I think where I take the most offense however, is at the ads on TV that suggest that if you have this or that (sometimes unheard of) condition, you should talk to your doctor about {outrageously expensive but very effective} drug for {your unusual condition}.

Now I don't personally have restless legs, so I don't know how debilitating this syndrome is but apparently if you take a new class of drugs designed to treat this condition, you could turn into a pathologic gambler. This drug apparently interacts with the dopaminergic system (read: reward pathways, Parkinson’s disease). Big brain areas.

I'm just saying...

Sunday, February 11, 2007

It's not a cure to Mad Cow Disease... yet.

We've all heard of Mad Cow Disease... no not the one that has cows retaliating for the whole cow tipping phenomenon, the one that has everyone scared that if they eat a cow, they are going to go crazy. In case you haven't heard or if you don't know much behind the biology of it, I'll give you a little primer.

Prions are proteins that in their natural state are responsible for... well, we don't know really. A recent Nature article says that we are narrowing down their role...

There is now increasing, albeit patchy, evidence that the process of prion infection might have a vital role in a large number of biological processes—not only in single-celled organisms but also in higher eukaryotes—ranging from adaptation to new environments to the establishment of long-term memory.

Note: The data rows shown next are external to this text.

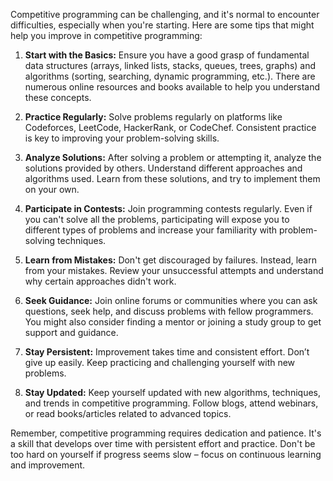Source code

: Competitive programming can be challenging, and it's normal to encounter difficulties, especially when you're starting. Here are some tips that might help you improve in competitive programming:

1. **Start with the Basics:** Ensure you have a good grasp of fundamental data structures (arrays, linked lists, stacks, queues, trees, graphs) and algorithms (sorting, searching, dynamic programming, etc.). There are numerous online resources and books available to help you understand these concepts.

2. **Practice Regularly:** Solve problems regularly on platforms like Codeforces, LeetCode, HackerRank, or CodeChef. Consistent practice is key to improving your problem-solving skills.

3. **Analyze Solutions:** After solving a problem or attempting it, analyze the solutions provided by others. Understand different approaches and algorithms used. Learn from these solutions, and try to implement them on your own.

4. **Participate in Contests:** Join programming contests regularly. Even if you can't solve all the problems, participating will expose you to different types of problems and increase your familiarity with problem-solving techniques.

5. **Learn from Mistakes:** Don't get discouraged by failures. Instead, learn from your mistakes. Review your unsuccessful attempts and understand why certain approaches didn't work.

6. **Seek Guidance:** Join online forums or communities where you can ask questions, seek help, and discuss problems with fellow programmers. You might also consider finding a mentor or joining a study group to get support and guidance.

7. **Stay Persistent:** Improvement takes time and consistent effort. Don’t give up easily. Keep practicing and challenging yourself with new problems.

8. **Stay Updated:** Keep yourself updated with new algorithms, techniques, and trends in competitive programming. Follow blogs, attend webinars, or read books/articles related to advanced topics.

Remember, competitive programming requires dedication and patience. It's a skill that develops over time with persistent effort and practice. Don't be too hard on yourself if progress seems slow – focus on continuous learning and improvement.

...Ok, so it's not narrowed down much.

But anyway the interesting point about these proteins is that when they are folded in the "prion" conformation, they are almost impossible to degrade. Which means they don't go away. Ever. Which is bad in the brain. Even heating to very high temperatures doesn't harm these proteins.

Here is the next really cool thing about prions, well morbidly cool anyway... when a prion protein comes into contact with a native form of the prion protein, the native protein changes conformation and becomes highly stable as well. So not only do prions stick around, but they make others just like them.

And the scary thing about this kind of protein is that a lot of animals have them. Sheep have them, the disease they cause is scrapies. Cows have them, that disease is actually called bovine spongiform encephalitis (BSE). And humans get it, one form of it is called Crutzfeld-Jacob disease. The worst part about it is if we were to eat a cow that had BSE, those prion proteins could start interacting with our normal proteins and give us the human form of the disease.

Recently, a group has produced genetically engineered cows - over a dozen of them - that don't have the message for this protein (December's Nature Biotechnology). Which means they can't get the disease. These cows are almost 2 years old now and... At over 20 months of age, the cattle are clinically, physiologically, histopathologically, immunologically and reproductively normal.

So, I'm left with a nagging question... What the heck is this protein for?